For those with slightly longer attention spans here is some fleshing out of the above scenario.
The Past
For fifty years or so the dominant use of information technology has been to increase efficiency through labor displacement – replacing people with automated processes insofar as it is possible. The computer has acted as a sophisticated filing cabinet, with the added bonus that it could perform simple accounting type calculations very quickly. Systems of this nature are a cost associated with doing business and offer no inherent value to the organization. This is not to belittle the sophistication and complexity of these systems, but ultimately they offer a necessary but hardly sufficient means to compete in an ever competitive world. I have canvassed audiences in many seminars and conferences on the dominant attitude to IT in their organizations and the answer was always the same. Most businesses simply play a game of catch up without ever considering that IT might be used for something other than support for business administration. Only 10% considered that IT might have other uses.
The Present
In typical fashion we are now being bombarded with IT buzzwords which imply something quite different from the traditional use of technology. ‘Big data’, ‘predictive analytics’, ‘data visualization’, ‘data mining’, ‘business intelligence (BI)’ and so on all imply something other than admin support. These technologies, at their heart, are concerned with finding exploitable patterns. Less so with BI, but in many ways this straddles the new order and the old, and is a flawed approach in some respects (looking at graphs, dials, charts etc tells the viewer almost nothing if the probabilities behind the data are not understood) – see Fooled by Data Visualization.

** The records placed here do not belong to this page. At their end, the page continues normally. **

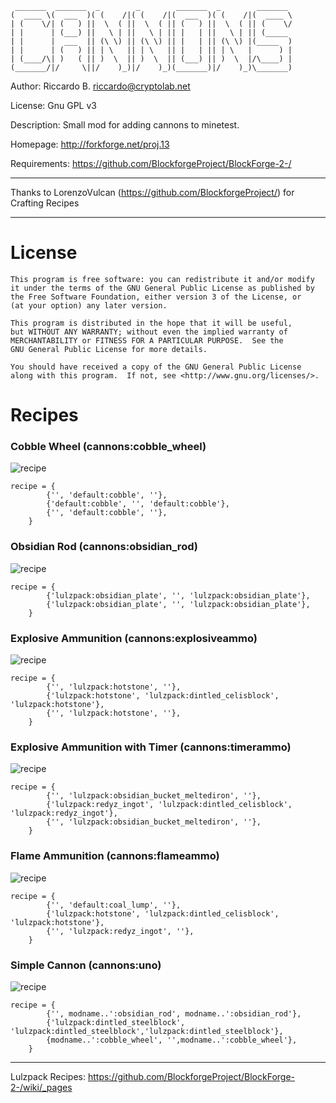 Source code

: 	 _______  _______  _        _        _______  _        _______ 
	(  ____ \(  ___  )( (    /|( (    /|(  ___  )( (    /|(  ____ \
	| (    \/| (   ) ||  \  ( ||  \  ( || (   ) ||  \  ( || (    \/
	| |      | (___) ||   \ | ||   \ | || |   | ||   \ | || (_____ 
	| |      |  ___  || (\ \) || (\ \) || |   | || (\ \) |(_____  )
	| |      | (   ) || | \   || | \   || |   | || | \   |      ) |
	| (____/\| )   ( || )  \  || )  \  || (___) || )  \  |/\____) |
	(_______/|/     \||/    )_)|/    )_)(_______)|/    )_)\_______)
                                                                              
        
Author: Riccardo B. <riccardo@cryptolab.net>

License: Gnu GPL v3

Description: Small mod for adding cannons to minetest.

Homepage: http://forkforge.net/proj.13

Requirements: https://github.com/BlockforgeProject/BlockForge-2-/

-----------------------------------------------

Thanks to LorenzoVulcan (https://github.com/BlockforgeProject/) for Crafting Recipes

-----------------------------------------------


License
====================

    This program is free software: you can redistribute it and/or modify
    it under the terms of the GNU General Public License as published by
    the Free Software Foundation, either version 3 of the License, or
    (at your option) any later version.

    This program is distributed in the hope that it will be useful,
    but WITHOUT ANY WARRANTY; without even the implied warranty of
    MERCHANTABILITY or FITNESS FOR A PARTICULAR PURPOSE.  See the
    GNU General Public License for more details.

    You should have received a copy of the GNU General Public License
    along with this program.  If not, see <http://www.gnu.org/licenses/>.



Recipes
====================

### Cobble Wheel (cannons:cobble_wheel)

![ recipe](https://raw.github.com/RickyFF/CannonsMod-Minetest/master/craft/cobble_wheel.png)
```
recipe = {
		{'', 'default:cobble', ''},
		{'default:cobble', '', 'default:cobble'},
		{'', 'default:cobble', ''},
	}
```
	


### Obsidian Rod (cannons:obsidian_rod)

![ recipe](https://raw.github.com/RickyFF/CannonsMod-Minetest/master/craft/obsidian_rod.png)
```
recipe = {
		{'lulzpack:obsidian_plate', '', 'lulzpack:obsidian_plate'},
		{'lulzpack:obsidian_plate', '', 'lulzpack:obsidian_plate'},
	}
```
		


### Explosive Ammunition (cannons:explosiveammo)

![ recipe](https://raw.github.com/RickyFF/CannonsMod-Minetest/master/craft/explosiveammo.png)
```
recipe = {
		{'', 'lulzpack:hotstone', ''},
		{'lulzpack:hotstone', 'lulzpack:dintled_celisblock', 'lulzpack:hotstone'},
		{'', 'lulzpack:hotstone', ''},
	}
```
			


### Explosive Ammunition with Timer (cannons:timerammo)

![ recipe](https://raw.github.com/RickyFF/CannonsMod-Minetest/master/craft/timerammo.png)
```
recipe = {
		{'', 'lulzpack:obsidian_bucket_meltediron', ''},
		{'lulzpack:redyz_ingot', 'lulzpack:dintled_celisblock', 'lulzpack:redyz_ingot'},
		{'', 'lulzpack:obsidian_bucket_meltediron', ''},
	}
```
			


### Flame Ammunition (cannons:flameammo)

![ recipe](https://raw.github.com/RickyFF/CannonsMod-Minetest/master/craft/flameammo.png)
```
recipe = {
		{'', 'default:coal_lump', ''},
		{'lulzpack:hotstone', 'lulzpack:dintled_celisblock', 'lulzpack:hotstone'},
		{'', 'lulzpack:redyz_ingot', ''},
	}
```
				


### Simple Cannon (cannons:uno)

![ recipe](https://raw.github.com/RickyFF/CannonsMod-Minetest/master/craft/cannonuno.png)
```
recipe = {
		{'', modname..':obsidian_rod', modname..':obsidian_rod'},
		{'lulzpack:dintled_steelblock', 'lulzpack:dintled_steelblock','lulzpack:dintled_steelblock'},
		{modname..':cobble_wheel', '',modname..':cobble_wheel'},
	}
```

---------------------------------

Lulzpack Recipes: https://github.com/BlockforgeProject/BlockForge-2-/wiki/_pages
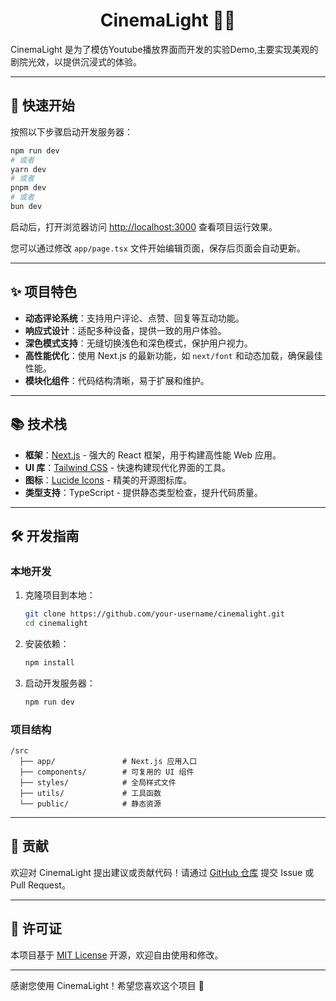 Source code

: <div align="center">

# CinemaLight 🎥✨

</div>

CinemaLight 是为了模仿Youtube播放界面而开发的实验Demo,主要实现美观的剧院光效，以提供沉浸式的体验。

---

## 🚀 快速开始

按照以下步骤启动开发服务器：

```bash
npm run dev
# 或者
yarn dev
# 或者
pnpm dev
# 或者
bun dev
```

启动后，打开浏览器访问 [http://localhost:3000](http://localhost:3000) 查看项目运行效果。

您可以通过修改 `app/page.tsx` 文件开始编辑页面，保存后页面会自动更新。

---

## ✨ 项目特色

- **动态评论系统**：支持用户评论、点赞、回复等互动功能。
- **响应式设计**：适配多种设备，提供一致的用户体验。
- **深色模式支持**：无缝切换浅色和深色模式，保护用户视力。
- **高性能优化**：使用 Next.js 的最新功能，如 `next/font` 和动态加载，确保最佳性能。
- **模块化组件**：代码结构清晰，易于扩展和维护。

---

## 📚 技术栈

- **框架**：[Next.js](https://nextjs.org) - 强大的 React 框架，用于构建高性能 Web 应用。
- **UI 库**：[Tailwind CSS](https://tailwindcss.com) - 快速构建现代化界面的工具。
- **图标**：[Lucide Icons](https://lucide.dev) - 精美的开源图标库。
- **类型支持**：TypeScript - 提供静态类型检查，提升代码质量。

---

## 🛠️ 开发指南

### 本地开发
1. 克隆项目到本地：
   ```bash
   git clone https://github.com/your-username/cinemalight.git
   cd cinemalight
   ```
2. 安装依赖：
   ```bash
   npm install
   ```
3. 启动开发服务器：
   ```bash
   npm run dev
   ```

### 项目结构
```
/src
  ├── app/               # Next.js 应用入口
  ├── components/        # 可复用的 UI 组件
  ├── styles/            # 全局样式文件
  ├── utils/             # 工具函数
  └── public/            # 静态资源
```

---


## 🤝 贡献

欢迎对 CinemaLight 提出建议或贡献代码！请通过 [GitHub 仓库](https://github.com/your-username/cinemalight) 提交 Issue 或 Pull Request。

---

## 📜 许可证

本项目基于 [MIT License](LICENSE) 开源，欢迎自由使用和修改。

---

感谢您使用 CinemaLight！希望您喜欢这个项目 🎉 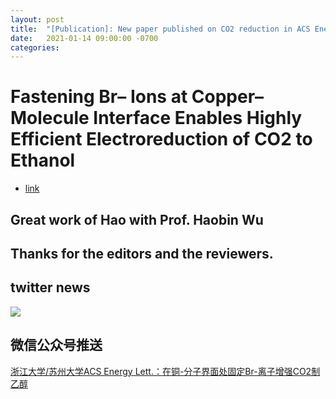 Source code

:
 ```yaml
---
layout: post
title:  "[Publication]: New paper published on CO2 reduction in ACS Energy Letters"
date:   2021-01-14 09:00:00 -0700
categories: 
---
```


# Fastening Br– Ions at Copper–Molecule Interface Enables Highly Efficient Electroreduction of CO2 to Ethanol

- [link](https://pubs.acs.org/doi/10.1021/acsenergylett.0c02364)

## Great work of Hao with Prof. Haobin Wu
## Thanks for the editors and the reviewers.

## twitter news
![](https://raw.githubusercontent.com/esemble/pic/master/Screenshot20210114100112.png)

## 微信公众号推送
[浙江大学/苏州大学ACS Energy Lett.：在铜-分子界面处固定Br-离子增强CO2制乙醇](https://mp.weixin.qq.com/s/EC6czZSA5e7wlM3-M4Mmdg)
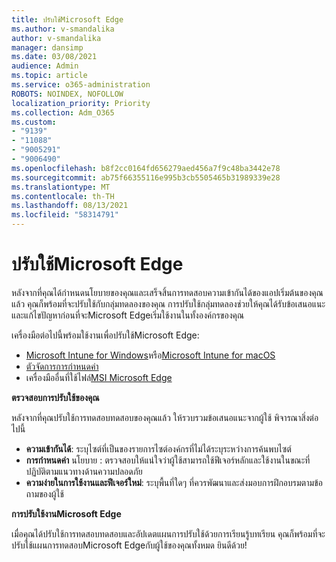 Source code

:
 ```yaml
---
title: ปรับใช้Microsoft Edge
ms.author: v-smandalika
author: v-smandalika
manager: dansimp
ms.date: 03/08/2021
audience: Admin
ms.topic: article
ms.service: o365-administration
ROBOTS: NOINDEX, NOFOLLOW
localization_priority: Priority
ms.collection: Adm_O365
ms.custom:
- "9139"
- "11088"
- "9005291"
- "9006490"
ms.openlocfilehash: b8f2cc0164fd656279aed456a7f9c48ba3442e78
ms.sourcegitcommit: ab75f66355116e995b3cb5505465b31989339e28
ms.translationtype: MT
ms.contentlocale: th-TH
ms.lasthandoff: 08/13/2021
ms.locfileid: "58314791"
---
```

# <a name="deploy-microsoft-edge"></a>ปรับใช้Microsoft Edge

หลังจากที่คุณได้กําหนดนโยบายของคุณและเสร็จสิ้นการทดสอบความเข้ากันได้ของแอปเริ่มต้นของคุณแล้ว คุณก็พร้อมที่จะปรับใช้กับกลุ่มทดลองของคุณ การปรับใช้กลุ่มทดลองช่วยให้คุณได้รับข้อเสนอแนะและแก้ไขปัญหาก่อนที่จะMicrosoft Edgeเริ่มใช้งานในทั้งองค์กรของคุณ

เครื่องมือต่อไปนี้พร้อมใช้งานเพื่อปรับใช้Microsoft Edge:

- [Microsoft Intune for Windows](https://docs.microsoft.com/mem/intune/apps/apps-windows-edge)หรือ[Microsoft Intune for macOS](https://docs.microsoft.com/mem/intune/apps/apps-edge-macos)
- [ตัวจัดการการกําหนดค่า](https://docs.microsoft.com/DeployEdge/deploy-edge-with-configuration-manager)
- เครื่องมืออื่นที่ใช้ไฟล์[MSI Microsoft Edge](https://www.microsoft.com/edge/business/download)

**ตรวจสอบการปรับใช้ของคุณ**

หลังจากที่คุณปรับใช้การทดสอบทดสอบของคุณแล้ว ให้รวบรวมข้อเสนอแนะจากผู้ใช้ พิจารณาสิ่งต่อไปนี้
- **ความเข้ากันได้**: ระบุไซต์ที่เป็นของรายการไซต์องค์กรที่ไม่ได้ระบุระหว่างการค้นพบไซต์
- **การกําหนดค่า** นโยบาย : ตรวจสอบให้แน่ใจว่าผู้ใช้สามารถใช้ฟีเจอร์หลักและใช้งานในขณะที่ปฏิบัติตามแนวทางด้านความปลอดภัย
- **ความง่ายในการใช้งานและฟีเจอร์ใหม่**: ระบุพื้นที่ใดๆ ที่ควรพัฒนาและส่งมอบการฝึกอบรมตามข้อถามของผู้ใช้

**การปรับใช้งานMicrosoft Edge**

เมื่อคุณได้ปรับใช้การทดสอบทดสอบและอัปเดตแผนการปรับใช้ด้วยการเรียนรู้บทเรียน คุณก็พร้อมที่จะปรับใช้แผนการทดสอบMicrosoft Edgeกับผู้ใช้ของคุณทั้งหมด ยินดีด้วย!

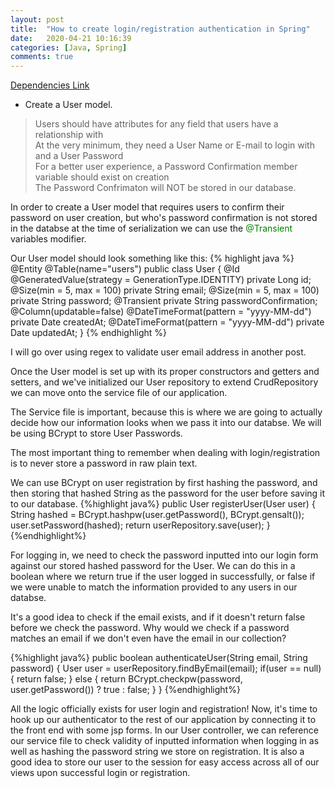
 ```yaml
---
layout: post
title:  "How to create login/registration authentication in Spring"
date:   2020-04-21 10:16:39
categories: [Java, Spring]
comments: true
---
```

<a href="/articles/2020-04/spring-pom-xml" class="btn btn-success">Dependencies Link</a>

* Create a User model.
>Users should have attributes for any field that users have a relationship with<br/>
>At the very minimum, they need a User Name or E-mail to login with and a User Password<br/>
>For a better user experience, a Password Confirmation member variable should exist on creation<br/>
>The Password Confrimaton will NOT be stored in our database.

In order to create a User model that requires users to confirm their password on user creation, but who's password confirmation is not stored in the databse at the time of serialization we can use the  <span style="color:green">@Transient</span> variables modifier.

Our User model should look something like this:
{% highlight java %}
@Entity
@Table(name="users")
public class User {
 @Id
    @GeneratedValue(strategy = GenerationType.IDENTITY)
    private Long id;
    @Size(min = 5, max = 100)
    private String email;
    @Size(min = 5, max = 100)
    private String password;
    @Transient
    private String passwordConfirmation;
    @Column(updatable=false)
    @DateTimeFormat(pattern = "yyyy-MM-dd")
    private Date createdAt;
    @DateTimeFormat(pattern = "yyyy-MM-dd")
    private Date updatedAt;
}
{% endhighlight %}

I will go over using regex to validate user email address in another post.

Once the User model is set up with its proper constructors and getters and setters, and we've initialized our User repository to extend CrudRepository we can move onto the service file of our application. 

The Service file is important, because this is where we are going to actually decide how our information looks when we pass it into our databse. We will be using BCrypt to store User Passwords.

The most important thing to remember when dealing with login/registration is to never store a password in raw plain text.

We can use BCrypt on user registration by first hashing the password, and then storing that hashed String as the password for the user before saving it to our database.
{%highlight java%}
   public User registerUser(User user) {
        String hashed = BCrypt.hashpw(user.getPassword(), BCrypt.gensalt());
        user.setPassword(hashed);
        return userRepository.save(user);
    }
{%endhighlight%}

For logging in, we need to check the password inputted into our login form against our stored hashed password for the User. We can do this in a boolean where we return true if the user logged in successfully, or false if we were unable to match the information provided to any users in our databse.

It's a good idea to check if the email exists, and if it doesn't return false before we check the password. 
Why would we check if a password matches an email if we don't even have the email in our collection?

{%highlight java%}
   public boolean authenticateUser(String email, String password) {
        User user = userRepository.findByEmail(email);
        if(user == null) {
            return false;
        } else {
            return BCrypt.checkpw(password, user.getPassword()) ? true : false;
        }
    }
{%endhighlight%}

All the logic officially exists for user login and registration! Now, it's time to hook up our authenticator to the rest of our application by connecting it to the front end with some jsp forms. In our User controller, we can reference our service file to check validity of inputted information when logging in as well as hashing the password string we store on registration. 
It is also a good idea to store our user to the session for easy access across all of our views upon successful login or registration. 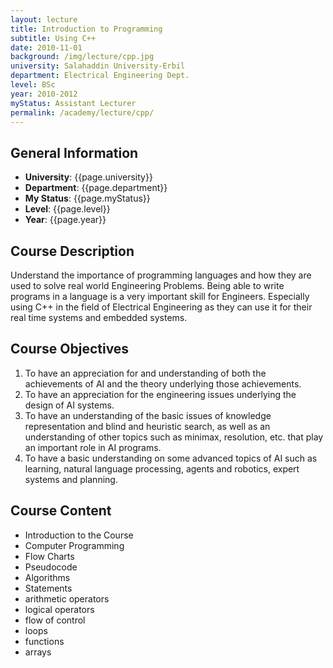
 ```yaml
---
layout: lecture
title: Introduction to Programming
subtitle: Using C++
date: 2010-11-01
background: /img/lecture/cpp.jpg
university: Salahaddin University-Erbil
department: Electrical Engineering Dept.
level: BSc
year: 2010-2012
myStatus: Assistant Lecturer
permalink: /academy/lecture/cpp/
---
```


## General Information

- **University**: {{page.university}}
- **Department**: {{page.department}}
- **My Status**: {{page.myStatus}}
- **Level**: {{page.level}}
- **Year**: {{page.year}}

## Course Description

Understand the importance of programming languages and how they are used to solve real world Engineering Problems. Being able to write programs in a language is a very important skill for Engineers. Especially using C++ in the field of Electrical Engineering as they can use it for their real time systems and embedded systems.

## Course Objectives

1. To have an appreciation for and understanding of both the achievements of AI and the
   theory underlying those achievements.
1. To have an appreciation for the engineering
   issues underlying the design of AI systems.
1. To have an understanding of the basic issues
   of knowledge representation and blind and heuristic search, as well as an understanding of
   other topics such as minimax, resolution, etc. that play an important role in AI programs.
1. To have a basic understanding on some advanced topics of AI such as learning, natural
   language processing, agents and robotics, expert systems and planning.

## Course Content

- Introduction to the Course
- Computer Programming
- Flow Charts
- Pseudocode
- Algorithms
- Statements
- arithmetic operators
- logical operators
- flow of control
- loops
- functions
- arrays
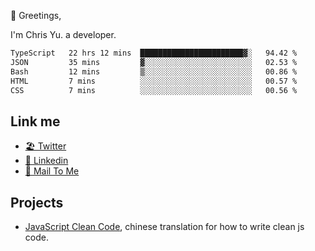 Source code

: 👋 Greetings, 

I'm Chris Yu. a developer. 


<!--START_SECTION:waka-->

```txt
TypeScript   22 hrs 12 mins  ███████████████████████▓░   94.42 %
JSON         35 mins         ▓░░░░░░░░░░░░░░░░░░░░░░░░   02.53 %
Bash         12 mins         ▒░░░░░░░░░░░░░░░░░░░░░░░░   00.86 %
HTML         7 mins          ░░░░░░░░░░░░░░░░░░░░░░░░░   00.57 %
CSS          7 mins          ░░░░░░░░░░░░░░░░░░░░░░░░░   00.56 %
```

<!--END_SECTION:waka-->

## Link me

- [🏖️ Twitter](https://twitter.com/yuetong3yu)
- [🧳 Linkedin](https://www.linkedin.com/in/yuetong3yu)
- [📧 Mail To Me](mailto:yuetong3yu@gmail.com)


## Projects 

- [JavaScript Clean Code](https://js-clean-code-cn.vercel.app/), chinese translation for how to write clean js code.

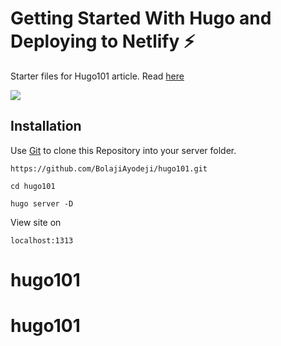 # Getting Started With Hugo and Deploying to Netlify :zap:
Starter files for Hugo101 article. Read [here](https://bolajiayodeji.com/getting-started-with-hugo-and-deploying-to-netlify-cjyaj1be3000hvjs1z2ipvmuw)

![](https://cdn-images-1.medium.com/max/800/1*oIEz4ooK0G4XUVViipHHjA.png)

## Installation

Use [Git](https://git-scm.com) to clone this Repository into your server folder.

```git
https://github.com/BolajiAyodeji/hugo101.git
```
```git
cd hugo101
```
```
hugo server -D
```
View site on 

```shell
localhost:1313
```
# hugo101
# hugo101
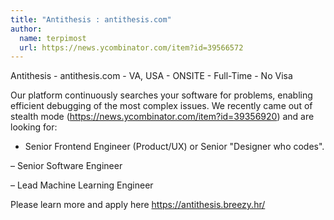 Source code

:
 ```yaml
---
title: "Antithesis : antithesis.com"
author:
  name: terpimost
  url: https://news.ycombinator.com/item?id=39566572
---
```

Antithesis - antithesis.com - VA, USA - ONSITE - Full-Time - No Visa

Our platform continuously searches your software for problems, enabling efficient debugging of the most complex issues. We recently came out of stealth mode (<a href="https:&#x2F;&#x2F;news.ycombinator.com&#x2F;item?id=39356920">https:&#x2F;&#x2F;news.ycombinator.com&#x2F;item?id=39356920</a>) and are looking for:

- Senior Frontend Engineer (Product&#x2F;UX) or Senior &quot;Designer who codes&quot;.

– Senior Software Engineer

– Lead Machine Learning Engineer

Please learn more and apply here <a href="https:&#x2F;&#x2F;antithesis.breezy.hr&#x2F;" rel="nofollow">https:&#x2F;&#x2F;antithesis.breezy.hr&#x2F;</a>
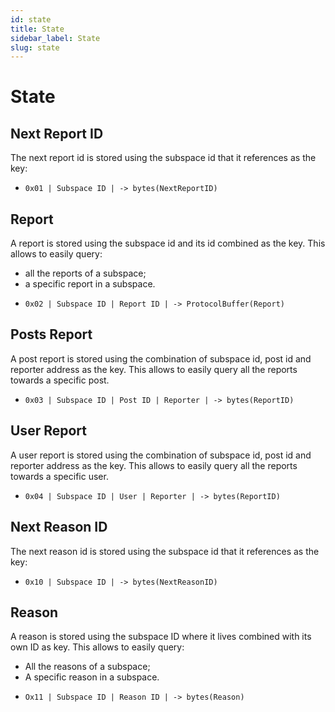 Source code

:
 ```yaml
---
id: state
title: State
sidebar_label: State
slug: state
---
```


# State

## Next Report ID
The next report id is stored using the subspace id that it references as the key:

* `0x01 | Subspace ID | -> bytes(NextReportID)`

## Report
A report is stored using the subspace id and its id combined as the key. This allows to easily query:
- all the reports of a subspace;
- a specific report in a subspace.

* `0x02 | Subspace ID | Report ID | -> ProtocolBuffer(Report)`

## Posts Report
A post report is stored using the combination of subspace id, post id and reporter address as the key. This allows to easily query all the reports towards a specific post.

* `0x03 | Subspace ID | Post ID | Reporter | -> bytes(ReportID)`

## User Report
A user report is stored using the combination of subspace id, post id and reporter address as the key. This allows to easily query all the reports towards a specific user.

* `0x04 | Subspace ID | User | Reporter | -> bytes(ReportID)`

## Next Reason ID
The next reason id is stored using the subspace id that it references as the key:

* `0x10 | Subspace ID | -> bytes(NextReasonID)`

## Reason
A reason is stored using the subspace ID where it lives combined with its own ID as key. This allows to easily query:
- All the reasons of a subspace;
- A specific reason in a subspace.

* `Ox11 | Subspace ID | Reason ID | -> bytes(Reason)` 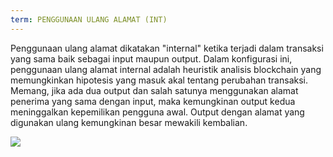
 ```yaml
---
term: PENGGUNAAN ULANG ALAMAT (INT)
---
```


Penggunaan ulang alamat dikatakan "internal" ketika terjadi dalam transaksi yang sama baik sebagai input maupun output. Dalam konfigurasi ini, penggunaan ulang alamat internal adalah heuristik analisis blockchain yang memungkinkan hipotesis yang masuk akal tentang perubahan transaksi. Memang, jika ada dua output dan salah satunya menggunakan alamat penerima yang sama dengan input, maka kemungkinan output kedua meninggalkan kepemilikan pengguna awal. Output dengan alamat yang digunakan ulang kemungkinan besar mewakili kembalian.

![](../../dictionnaire/assets/10.png)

Since a pattern of behavior is a prerequisite for enhancing the efficacy of a process, many organizations are rapidly assimilating a new breed of pattern finding technologies. It should be added that the patterns are not always amenable to human understanding (neural networks for example).
These are very early days in this change of emphasis, and IBM, often uncannily accurate in its marketing messages, has been using the term ‘smart’ for some time. It’s a good word to classify the new systems that deliver some form of advantage and the old ‘dumb’ filing cabinet applications.
Whether they acknowledge it or not, businesses are experiencing a bifurcation – those who embrace the new technologies and those who can’t see what all the fuss is about. And another thing that distinguishes the new from the old is the return on the investment. It is not uncommon to see organizations claiming ROI measured in the hundreds of per cent – quite different from the ROI one might expect from a new ERP suite (which might easily have been negative in any case).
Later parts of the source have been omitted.